Song for the Disappeared, by Tanya Saracho, probes the problem of fractured loyalties and the inability of even the wealthy to distance themselves from the consequences of operating within a totally broken system. The family patriarch is an honorable man, apparently, but his uprightness provides him and his family no protection; his recently returned daughter has pursued her literary aims, but only her naiveté allowed her to believe her novel about a narcotraficante family would be regarded as fiction; her ex-fiancé, now the father’s only trusted aide, has turned to religion for protection; and the father’s young wife, viewed by the others as a complete airhead, has her own demons.

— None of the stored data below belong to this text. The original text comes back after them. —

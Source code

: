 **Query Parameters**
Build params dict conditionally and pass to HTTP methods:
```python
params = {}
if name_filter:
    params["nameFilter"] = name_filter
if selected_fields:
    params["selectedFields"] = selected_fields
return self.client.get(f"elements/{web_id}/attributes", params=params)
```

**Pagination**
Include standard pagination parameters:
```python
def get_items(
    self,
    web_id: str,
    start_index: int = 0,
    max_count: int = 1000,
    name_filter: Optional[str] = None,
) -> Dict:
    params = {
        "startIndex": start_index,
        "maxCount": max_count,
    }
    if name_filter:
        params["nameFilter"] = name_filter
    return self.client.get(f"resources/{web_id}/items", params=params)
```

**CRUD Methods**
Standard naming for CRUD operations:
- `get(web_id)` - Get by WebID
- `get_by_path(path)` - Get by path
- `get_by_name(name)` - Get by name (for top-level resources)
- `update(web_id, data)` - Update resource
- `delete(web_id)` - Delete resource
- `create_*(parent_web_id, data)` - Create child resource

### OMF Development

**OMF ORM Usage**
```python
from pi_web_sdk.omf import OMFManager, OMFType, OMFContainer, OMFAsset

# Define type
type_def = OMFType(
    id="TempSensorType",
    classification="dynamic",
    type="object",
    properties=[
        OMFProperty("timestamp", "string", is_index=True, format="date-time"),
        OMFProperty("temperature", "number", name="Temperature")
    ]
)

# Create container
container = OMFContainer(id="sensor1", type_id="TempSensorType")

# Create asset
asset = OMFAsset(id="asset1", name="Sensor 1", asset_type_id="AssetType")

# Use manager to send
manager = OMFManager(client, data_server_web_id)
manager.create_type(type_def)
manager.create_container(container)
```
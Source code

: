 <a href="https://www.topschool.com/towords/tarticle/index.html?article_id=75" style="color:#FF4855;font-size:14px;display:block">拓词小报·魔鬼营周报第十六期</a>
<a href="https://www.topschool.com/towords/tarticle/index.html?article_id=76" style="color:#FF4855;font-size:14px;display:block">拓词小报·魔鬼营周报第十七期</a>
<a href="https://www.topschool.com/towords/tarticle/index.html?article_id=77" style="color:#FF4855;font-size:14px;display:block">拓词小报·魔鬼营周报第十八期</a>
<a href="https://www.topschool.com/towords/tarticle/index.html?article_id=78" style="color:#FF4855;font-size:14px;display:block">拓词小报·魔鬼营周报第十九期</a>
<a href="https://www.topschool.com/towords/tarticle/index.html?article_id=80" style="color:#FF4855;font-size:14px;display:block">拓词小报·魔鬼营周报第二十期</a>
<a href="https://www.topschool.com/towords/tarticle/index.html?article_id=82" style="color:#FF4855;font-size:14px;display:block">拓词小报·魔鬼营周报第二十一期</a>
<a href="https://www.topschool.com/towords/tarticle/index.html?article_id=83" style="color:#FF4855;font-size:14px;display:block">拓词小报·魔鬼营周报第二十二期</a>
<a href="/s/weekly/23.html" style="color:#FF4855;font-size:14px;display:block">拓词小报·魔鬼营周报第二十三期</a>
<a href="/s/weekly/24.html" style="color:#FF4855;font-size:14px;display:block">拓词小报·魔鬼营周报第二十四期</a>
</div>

When the play begins, the family heir Javier has disappeared. The family reunites at its remote Texas ranch, where everyone’s vulnerabilities are exposed, and no one is sure how to proceed or what will come next. Their struggles are symbolized in the actions of the younger daughter, slightly deranged and struggling to save the smallest and most vulnerable creatures she finds. Meanwhile, the wild dogs circle every more closely.
The all-Latino cast in the Passage Theatre production does a fine job. Even in Passage’s tiny venue, it is an engaging theatrical event, directed by Alex Correia. On stage until October 25.